WHAT THE EXERCISE ASKS:
Among the entries below, find the lines with "compared" and copy them.
══ GIVEN RECORDS
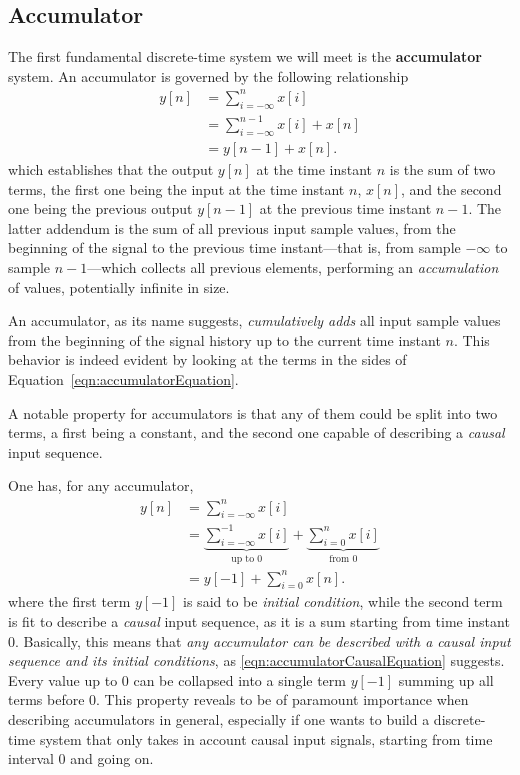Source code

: \documentclass[\documentfontsize, twocolumn]{\classname}
\begin{document}
\subsection{Accumulator}

The first fundamental discrete-time system we will meet is the \textbf{accumulator} system. An accumulator is governed by the following relationship
\begin{align}
    y[n] &= \sum_{i=-\infty}^{n} x[i] \\
         &= \sum_{i=-\infty}^{n-1} x[i] + x[n]\\
         &= y[n-1] + x[n].\label{eqn:accumulatorEquation}
\end{align}
which establishes that the output $y[n]$ at the time instant $n$ is the sum of two terms, the first one being the input at the time instant $n$, $x[n]$, and the second one being the previous output $y[n-1]$ at the previous time instant $n-1$. The latter addendum is the sum of all previous input sample values, from the beginning of the signal to the previous time instant---that is, from sample $-\infty$ to sample $n-1$---which collects all previous elements, performing an \emph{accumulation} of values, potentially infinite in size.

An accumulator, as its name suggests, \emph{cumulatively adds} all input sample values from the beginning of the signal history up to the current time instant $n$. This behavior is indeed evident by looking at the terms in the sides of Equation~\ref{eqn:accumulatorEquation}.

A notable property for accumulators is that any of them could be split into two terms, a first being a constant, and the second one capable of describing a \emph{causal} input sequence.

One has, for any accumulator,
\begin{align}
    y[n] &= \sum_{i=-\infty}^{n} x[i] \\
         &= \underbrace{\sum_{i=-\infty}^{-1} x[i]}_{\mbox{up to } 0} + \underbrace{\sum_{i=0}^{n}x[i]}_{\mbox{from } 0}\\
         &= y[-1] + \sum_{i=0}^n x[n].\label{eqn:accumulatorCausalEquation}
\end{align}
where the first term $y[-1]$ is said to be \emph{initial condition}, while the second term is fit to describe a \emph{causal} input sequence, as it is a sum starting from time instant $0$. Basically, this means that \emph{any accumulator can be described with a causal input sequence and its initial conditions}, as \ref{eqn:accumulatorCausalEquation} suggests. Every value up to $0$ can be collapsed into a single term $y[-1]$ summing up all terms before $0$. This property reveals to be of paramount importance when describing accumulators in general, especially if one wants to build a discrete-time system that only takes in account causal input signals, starting from time interval $0$ and going on.
\end{document}
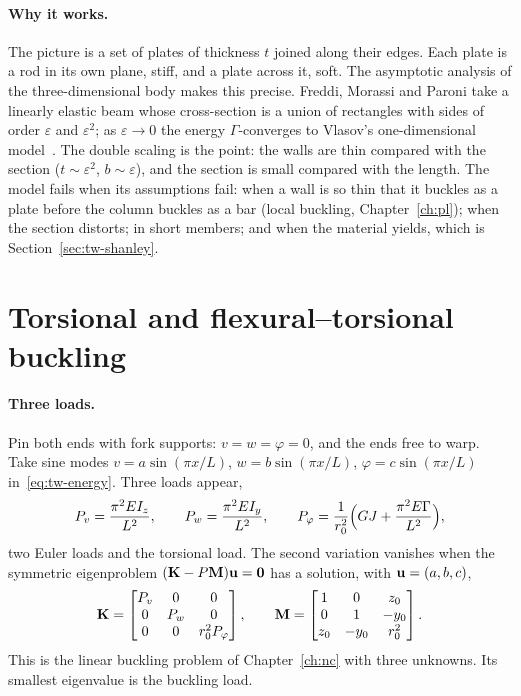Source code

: \paragraph{Why it works.}
The picture is a set of plates of thickness $t$ joined along their edges. Each plate is a rod in its
own plane, stiff, and a plate across it, soft. The asymptotic analysis of the three-dimensional body
makes this precise. Freddi, Morassi and Paroni take a linearly elastic beam whose cross-section is
a union of rectangles with sides of order $\varepsilon$ and $\varepsilon^2$; as $\varepsilon \to 0$ the energy
$\Gamma$-converges to Vlasov's one-dimensional model~\cite{tw-freddi2007}. The double scaling is the
point: the walls are thin compared with the section ($t \sim \varepsilon^2$, $b \sim \varepsilon$), and the
section is small compared with the length. The model fails when its assumptions fail: when a wall
is so thin that it buckles as a plate before the column buckles as a bar (local buckling,
Chapter~\ref{ch:pl}); when the section distorts; in short members; and when the material yields,
which is Section~\ref{sec:tw-shanley}.

\section{Torsional and flexural--torsional buckling}\label{sec:tw-ft}
%

\paragraph{Three loads.}
Pin both ends with fork supports: $v = w = \varphi = 0$, and the ends free to warp. Take sine modes
$v = a\sin(\pi x/L)$, $w = b\sin(\pi x/L)$, $\varphi = c\sin(\pi x/L)$ in~\eqref{eq:tw-energy}. Three loads
appear,
\begin{equation}\label{eq:tw-three}
  P_v = \frac{\pi^2EI_z}{L^2} ,
  \qquad
  P_w = \frac{\pi^2EI_y}{L^2} ,
  \qquad
  P_\varphi = \frac{1}{r_0^2}\Bigl(GJ + \frac{\pi^2E\Gamma}{L^2}\Bigr) ,
\end{equation}
two Euler loads and the torsional load. The second variation vanishes when the symmetric
eigenproblem $(\mathbf{K} - P\mathbf{M})\mathbf{u} = \mathbf{0}$ has a solution, with $\mathbf{u} = (a, b, c)$,
\begin{equation}\label{eq:tw-eig}
  \mathbf{K} = \begin{bmatrix} P_v & 0 & 0\\ 0 & P_w & 0\\ 0 & 0 & r_0^2P_\varphi \end{bmatrix} ,
  \qquad
  \mathbf{M} = \begin{bmatrix} 1 & 0 & z_0\\ 0 & 1 & -y_0\\ z_0 & -y_0 & r_0^2 \end{bmatrix} .
\end{equation}
This is the linear buckling problem of Chapter~\ref{ch:nc} with three unknowns. Its smallest
eigenvalue is the buckling load.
════
ANSWER BOX:
point: the walls are thin compared with the section ($t \sim \varepsilon^2$, $b \sim \varepsilon$), and the
section is small compared with the length. The model fails when its assumptions fail: when a wall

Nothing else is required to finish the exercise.